Assignment:
Output the data as it stands. Each line must match exactly.
[Opening Input data section]
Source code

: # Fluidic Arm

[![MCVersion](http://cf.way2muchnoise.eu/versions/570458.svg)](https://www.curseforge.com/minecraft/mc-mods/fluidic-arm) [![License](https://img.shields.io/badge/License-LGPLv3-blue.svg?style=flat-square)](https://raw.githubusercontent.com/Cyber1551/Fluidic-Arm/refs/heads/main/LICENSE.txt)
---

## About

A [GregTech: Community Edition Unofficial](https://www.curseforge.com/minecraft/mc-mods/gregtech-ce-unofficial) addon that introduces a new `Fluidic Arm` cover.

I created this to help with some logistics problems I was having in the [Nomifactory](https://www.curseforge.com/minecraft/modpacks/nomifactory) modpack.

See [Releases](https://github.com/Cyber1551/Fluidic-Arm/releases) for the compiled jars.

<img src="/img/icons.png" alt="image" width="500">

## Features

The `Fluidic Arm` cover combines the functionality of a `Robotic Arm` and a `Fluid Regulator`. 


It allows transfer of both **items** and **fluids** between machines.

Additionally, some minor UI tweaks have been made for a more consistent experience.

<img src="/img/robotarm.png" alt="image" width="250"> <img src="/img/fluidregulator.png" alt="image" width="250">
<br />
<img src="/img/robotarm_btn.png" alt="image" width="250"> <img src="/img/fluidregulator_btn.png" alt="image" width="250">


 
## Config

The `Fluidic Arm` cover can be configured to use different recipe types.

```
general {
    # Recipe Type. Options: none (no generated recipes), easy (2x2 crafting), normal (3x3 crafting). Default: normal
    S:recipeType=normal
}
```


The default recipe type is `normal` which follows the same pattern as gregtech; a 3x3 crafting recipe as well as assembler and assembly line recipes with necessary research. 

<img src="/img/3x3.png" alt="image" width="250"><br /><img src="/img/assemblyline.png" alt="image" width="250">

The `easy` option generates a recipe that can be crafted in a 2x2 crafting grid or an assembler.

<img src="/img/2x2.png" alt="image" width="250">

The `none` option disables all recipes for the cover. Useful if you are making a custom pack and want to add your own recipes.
[Closing Input data section]
Your solution:
Source code

: # Fluidic Arm

[![MCVersion](http://cf.way2muchnoise.eu/versions/570458.svg)](https://www.curseforge.com/minecraft/mc-mods/fluidic-arm) [![License](https://img.shields.io/badge/License-LGPLv3-blue.svg?style=flat-square)](https://raw.githubusercontent.com/Cyber1551/Fluidic-Arm/refs/heads/main/LICENSE.txt)
---

## About

A [GregTech: Community Edition Unofficial](https://www.curseforge.com/minecraft/mc-mods/gregtech-ce-unofficial) addon that introduces a new `Fluidic Arm` cover.

I created this to help with some logistics problems I was having in the [Nomifactory](https://www.curseforge.com/minecraft/modpacks/nomifactory) modpack.

See [Releases](https://github.com/Cyber1551/Fluidic-Arm/releases) for the compiled jars.

<img src="/img/icons.png" alt="image" width="500">

## Features

The `Fluidic Arm` cover combines the functionality of a `Robotic Arm` and a `Fluid Regulator`. 


It allows transfer of both **items** and **fluids** between machines.

Additionally, some minor UI tweaks have been made for a more consistent experience.

<img src="/img/robotarm.png" alt="image" width="250"> <img src="/img/fluidregulator.png" alt="image" width="250">
<br />
<img src="/img/robotarm_btn.png" alt="image" width="250"> <img src="/img/fluidregulator_btn.png" alt="image" width="250">


 
## Config

The `Fluidic Arm` cover can be configured to use different recipe types.

```
general {
    # Recipe Type. Options: none (no generated recipes), easy (2x2 crafting), normal (3x3 crafting). Default: normal
    S:recipeType=normal
}
```


The default recipe type is `normal` which follows the same pattern as gregtech; a 3x3 crafting recipe as well as assembler and assembly line recipes with necessary research. 

<img src="/img/3x3.png" alt="image" width="250"><br /><img src="/img/assemblyline.png" alt="image" width="250">

The `easy` option generates a recipe that can be crafted in a 2x2 crafting grid or an assembler.

<img src="/img/2x2.png" alt="image" width="250">

The `none` option disables all recipes for the cover. Useful if you are making a custom pack and want to add your own recipes.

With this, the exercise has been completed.